I have thought for a long time about doing a planted setup or two.  Unfortunately (or fortunately depending on your opinion) I have increased my collection so rapidly and added such a variety of species that my focus has been on husbandry and practicing working with the tarantulas themselves.  I think this last year has gotten my tarantula skills to a point where I may be able to combine my love of gardening and tarantulas.  At this point I'm looking at setting up a planted viv without a tarantula.  Once I feel confident in my ability to maintain the enclosure properly and with minimal fuss I'll look at a tarantula for it.

Reactions: Like 1


----------



## Trenor (Jun 14, 2016)

I have seen some awesome looking enclosures both real and fake plants. So you have a lot of options regardless of which route you go. I wouldn't use live plants with slings as you have enough things to worry about keeping them alive without adding to the mix. I get a bit more elaborate as the reach juvie size but really only go to laying out a really nice looking enclosure when they are sub-adult/adult.  I only have a few sub-adult/adult tarantulas so right now would be a good time to try one. However, the ease of a well laid out fake plant enclosure is too compelling for me. All the plants stay green year around. Placing the plants are easy, if something is too big you can prune it up, cut off what you need, or hot glue stuff like it's going out of style. After doing some or even all of these things my fake plants still look good. I don't have to use grow lights so my tarantula selection for the enclosure isn't as limited. 

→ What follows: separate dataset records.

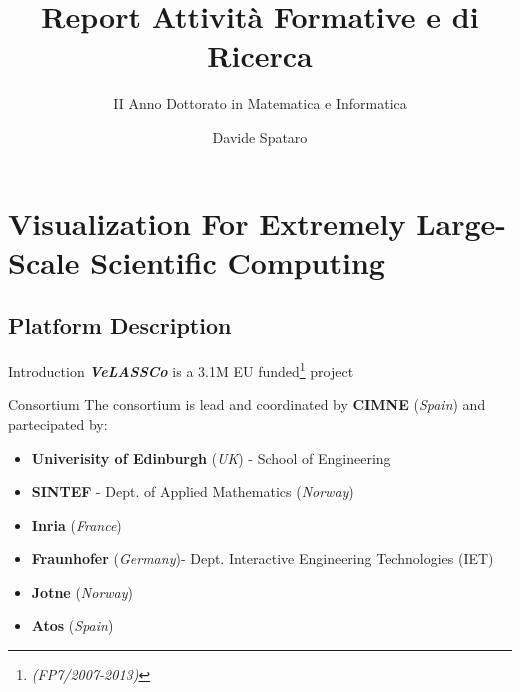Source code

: \documentclass{beamer}
\title{Report Attività Formative e di Ricerca} %
\subtitle{II Anno Dottorato in Matematica e Informatica} %
\author{Davide Spataro}
\begin{document}
  \frame{\maketitle}


    \section{Visualization For Extremely Large-Scale
Scientific Computing}
    \subsection{Platform Description}
   
  \begin{frame}{Introduction}
\textbf{\textit{ VeLASSCo}} is  a 3.1M EU funded\footnote{\textit{(FP7/2007-2013)}} project

\begin{block}{Consortium}
	The consortium is lead and coordinated by \textbf{CIMNE} (\textit{Spain}) and partecipated by: 
	\begin{itemize}
		\item \textbf{Univerisity of Edinburgh} (\textit{UK}) - School of Engineering
		\item \textbf{SINTEF} - Dept. of Applied Mathematics (\textit{Norway})
		\item \textbf{Inria} (\textit{France})
		\item \textbf{Fraunhofer} (\textit{Germany})- Dept. Interactive Engineering Technologies (IET)
		\item \textbf{Jotne} (\textit{Norway})
		\item \textbf{Atos} (\textit{Spain})
	\end{itemize}
\end{block}


\end{frame} %
   
\end{document}
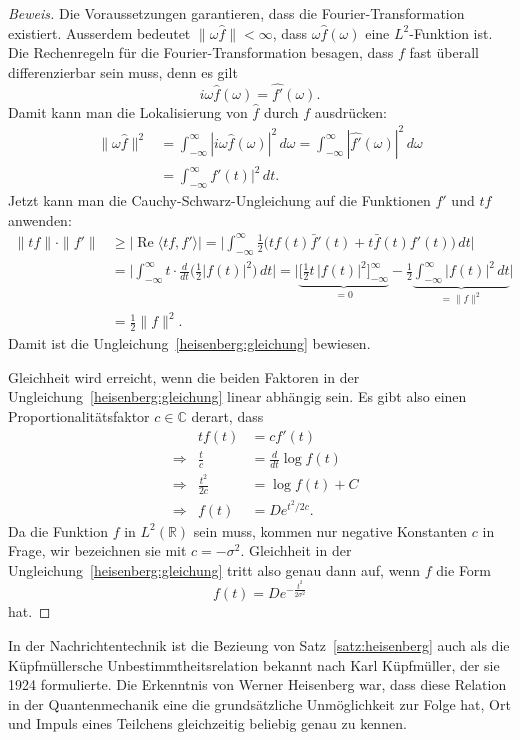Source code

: \begin{proof}[Beweis]
Die Voraussetzungen garantieren, dass die Fourier-Transformation existiert.
Ausserdem bedeutet $\|\omega\hat{f}\|<\infty$, dass $\omega\hat{f}(\omega)$ 
eine $L^2$-Funktion ist.
Die Rechenregeln für die Fourier-Transformation besagen, dass 
$f$ fast überall differenzierbar sein muss, denn es gilt
\[
i\omega \hat{f}(\omega) = \widehat {f'}(\omega).
\]
Damit kann man die Lokalisierung von $\hat{f}$ durch $f$ ausdrücken:
\begin{align*}
\|\omega \hat{f}\|^2
&=
\int_{-\infty}^\infty |i\omega \hat{f}(\omega)|^2\,d\omega
=
\int_{-\infty}^\infty |\widehat{f'}(\omega)|^2\,d\omega
\\
&=
\int_{-\infty}^\infty f'(t)|^2\,dt.
\end{align*}
Jetzt kann man die Cauchy-Schwarz-Ungleichung auf die Funktionen $f'$ und $tf$
anwenden:
\begin{align*}
\|tf\| \cdot \| f'\|
&\ge
| \operatorname{Re}\langle tf,f'\rangle |
=
\biggl|
\int_{-\infty}^\infty
\frac 12\bigl( tf(t)\bar{f}'(t)  + t\bar{f}(t)f'(t)\bigr)\,dt
\biggr|
\\
&=
\biggl|
\int_{-\infty}^\infty t\cdot \frac{d}{dt}\biggl(\frac12|f(t)|^2\biggr)\,dt
\biggr|
=
\biggl|
\underbrace{
\biggl[
\frac12 t\,|f(t)|^2
\biggr]_{-\infty}^{\infty}
}_{\displaystyle=0}
-
\frac12\underbrace{\int_{-\infty}^\infty |f(t)|^2\,dt}_{\displaystyle=\|f\|^2}
\biggr|
\\
&=
\frac12 \|f\|^2.
\end{align*}
Damit ist die Ungleichung~\eqref{heisenberg:gleichung} bewiesen.

Gleichheit wird erreicht, wenn die beiden Faktoren in der 
Ungleichung~\eqref{heisenberg:gleichung} linear abhängig sein.
Es gibt also einen Proportionalitätsfaktor $c\in\mathbb C$ derart,
dass
\[
\begin{aligned}
&&
tf(t)&=cf'(t)
\\
&\Rightarrow&
\frac{t}{c}&=\frac{d}{dt}\log f(t)
\\
&\Rightarrow&
\frac{t^2}{2c}&=\log f(t) + C
\\
&\Rightarrow&
f(t)&=De^{t^2/2c}.
\end{aligned}
\]
Da die Funktion $f$ in $L^2(\mathbb R)$ sein muss, kommen nur negative
Konstanten $c$ in Frage, wir bezeichnen sie mit $c=-\sigma^2$.
Gleichheit in der Ungleichung~\eqref{heisenberg:gleichung} tritt also
genau dann auf, wenn $f$ die Form
\[
f(t) = D e^{-\frac{t^2}{2\sigma^2}}
\]
hat.
\end{proof}

In der Nachrichtentechnik ist die Bezieung von Satz~\ref{satz:heisenberg}
%
auch als die Küpfmüllersche Unbestimmtheitsrelation bekannt nach
Karl Küpfmüller, der sie 1924 formulierte.
%
Die Erkenntnis von Werner Heisenberg war, dass diese Relation in
der Quantenmechanik eine die grundsätzliche Unmöglichkeit zur Folge
hat, Ort und Impuls eines Teilchens gleichzeitig beliebig genau
zu kennen.
%

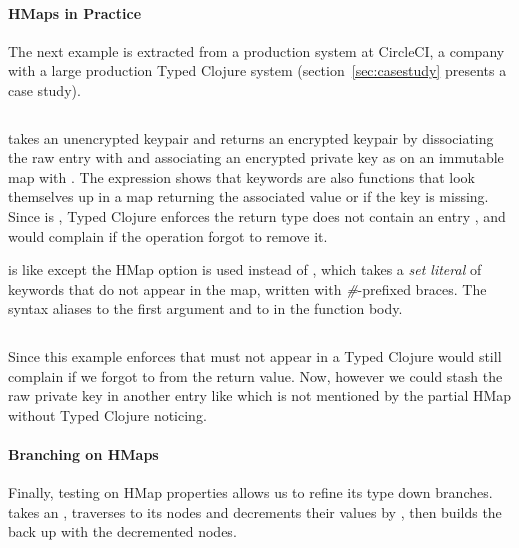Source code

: \paragraph{HMaps in Practice} The next example is extracted from a production system at CircleCI,
a company with a large production Typed Clojure system
(section~\ref{sec:casestudy} presents a case study).

\begin{exmp}
\inputminted[firstline=10,lastline=22]{clojure}{code/demo/src/demo/key.clj}
\label{example:circleci}
\end{exmp}

 takes an unencrypted keypair and returns an encrypted keypair by
dissociating the raw  entry with 
and associating an encrypted private key
as  on an immutable map with .
The expression  shows that keywords are also 
functions that look themselves up in a map returning the associated value or \nil{} if the key is missing.
Since  is , Typed Clojure enforces the return type
does not contain an entry , and would complain if the 
operation forgot to remove it.

is like 
except the  HMap option is used
instead of ,
which takes a \emph{set literal} of keywords that do not appear in the map, written 
with \emph{\#}-prefixed braces.
The syntax 
aliases  to the first argument and  to 
in the function body.

\begin{exmp}
\inputminted[firstline=10,lastline=21]{clojure}{code/demo/src/demo/key2.clj}
\label{example:absentkeys}
\end{exmp}

Since this example enforces that  must not appear
in a 
Typed Clojure would still complain if we forgot to  
from the return value.
Now, however we could stash the raw private key in another entry
like  which is not mentioned by the partial HMap 
without Typed Clojure noticing.

\paragraph{Branching on HMaps} Finally, testing on HMap properties
allows us to refine its type down branches.  takes an
, traverses to its nodes and decrements their values by , then
builds the  back up with the decremented nodes.

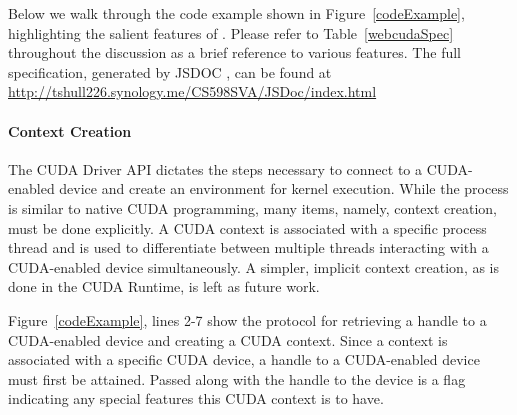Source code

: Below we walk through the code example shown in Figure~\ref{codeExample},
highlighting the salient features of \namens. Please refer to
Table~\ref{webcudaSpec} throughout the discussion as a brief reference to
various \name features. The full \name specification, generated by JSDOC
\cite{JSDOC}, can be found at
\url{http://tshull226.synology.me/CS598SVA/JSDoc/index.html}


\lstset{ language=HTML5, numbers=left, stepnumber=1 }
\begin{figure*}
	\begin{center}
		\small
		
	\end{center}
	\caption{Simple \name Example}
	\label{codeExample}
\end{figure*}

\paragraph{Context Creation} The CUDA Driver API dictates the steps necessary to
connect to a CUDA-enabled device and create an environment for kernel execution.
While the process is similar to native CUDA programming, many items, namely,
context creation, must be done explicitly. A CUDA context is associated with a
specific process thread and is used to differentiate between multiple
threads interacting with a CUDA-enabled device simultaneously.  A simpler, implicit context creation, as is
done in the CUDA Runtime, is left as future work.

Figure~\ref{codeExample}, lines 2-7 show the protocol for
retrieving a handle to a CUDA-enabled device and creating a CUDA context. Since
a context is associated with a specific CUDA device, a handle to a CUDA-enabled
device must first be attained. Passed along with the handle to the device is a
flag indicating any special features this CUDA context is to have.

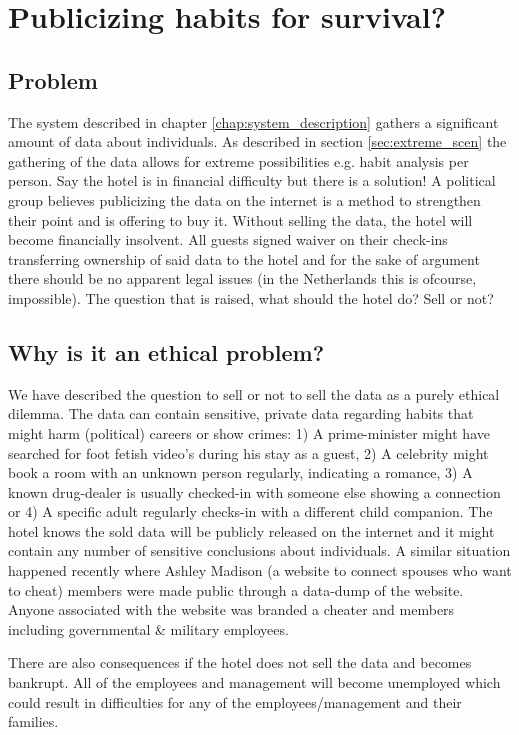 \chapter{Publicizing habits for survival?}

\section{Problem}
The system described in chapter \ref{chap:system_description} gathers a significant amount of data about individuals. As described in section \ref{sec:extreme_scen} the gathering of the data allows for extreme possibilities e.g. habit analysis per person. Say the hotel is in financial difficulty but there is a solution! A political group believes publicizing the data on the internet is a method to strengthen their point and is offering to buy it. Without selling the data, the hotel will become financially insolvent. All guests signed waiver on their check-ins transferring ownership of said data to the hotel and for the sake of argument there should be no apparent legal issues (in the Netherlands this is ofcourse, impossible). The question that is raised, what should the hotel do? Sell or not?


\section{Why is it an ethical problem?}
We have described the question to sell or not to sell the data as a purely ethical dilemma. The data can contain sensitive, private data regarding habits that might harm (political) careers or show crimes: 1) A prime-minister might have searched for foot fetish video's during his stay as a guest, 2) A celebrity might book a room with an unknown person regularly, indicating a romance, 3) A known drug-dealer is usually checked-in with someone else showing a connection or 4) A specific adult regularly checks-in with a different child companion. The hotel knows the sold data will be publicly released on the internet and it might contain any number of sensitive conclusions about individuals. A similar situation happened recently where Ashley Madison (a website to connect spouses who want to cheat) members were made public through a data-dump of the website. Anyone associated with the website was branded a cheater and members including governmental \& military employees\cite{ashley_madison}.

There are also consequences if the hotel does not sell the data and becomes bankrupt. All of the employees and management will become unemployed which could result in difficulties for any of the employees/management and their families. 

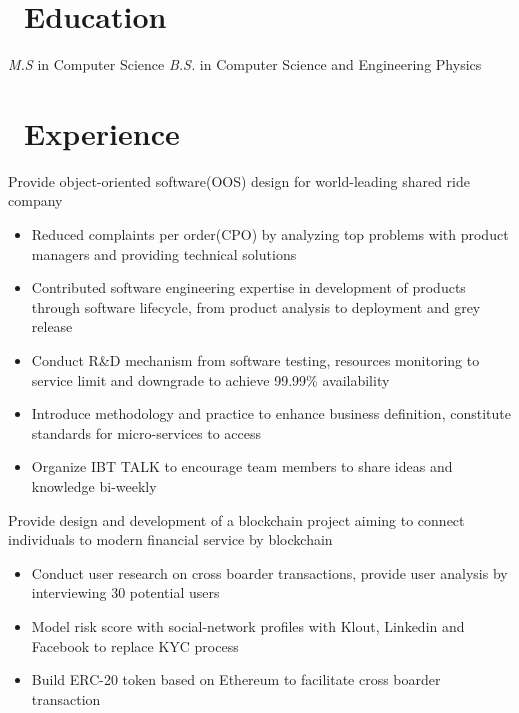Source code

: \documentclass{resume}
\begin{document}



\section{\faGraduationCap\ Education}
\textit{M.S} in Computer Science
\textit{B.S.} in Computer Science and Engineering Physics

\section{\faUsers\ Experience}
Provide object-oriented software(OOS) design for world-leading shared ride company
\begin{itemize}
  \item Reduced complaints per order(CPO) by analyzing top problems with product managers and providing technical solutions
  \item Contributed software engineering expertise in development of products through software lifecycle, from product analysis to deployment and grey release
  \item Conduct R\&D mechanism from software testing, resources monitoring to service limit and downgrade to achieve 99.99\% availability
  \item Introduce methodology and practice to enhance business definition, constitute standards for micro-services to access
  \item Organize IBT TALK to encourage team members to share ideas and knowledge bi-weekly
\end{itemize}

Provide design and development of a blockchain project aiming to connect individuals to modern financial service by blockchain
\begin{itemize}
  \item Conduct user research on cross boarder transactions, provide user analysis by interviewing 30 potential users
  \item Model risk score with social-network profiles with Klout, Linkedin and Facebook to replace KYC process
  \item Build ERC-20 token based on Ethereum to facilitate cross boarder transaction
\end{itemize}
\end{document}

I like to grow things and I like keeping tarantulas. I'm just not sure I'd like mixing the two.


----------



## TomKemp (Jun 15, 2016)

I used to keep live plants in some of my set ups because I enjoy keeping plants and it looks great of course, But 10 out of 10 times my T's could care less about that stuff. They either dig them up or literally web them to death. I'm all about fake plants at this point.

Reactions: Funny 1


----------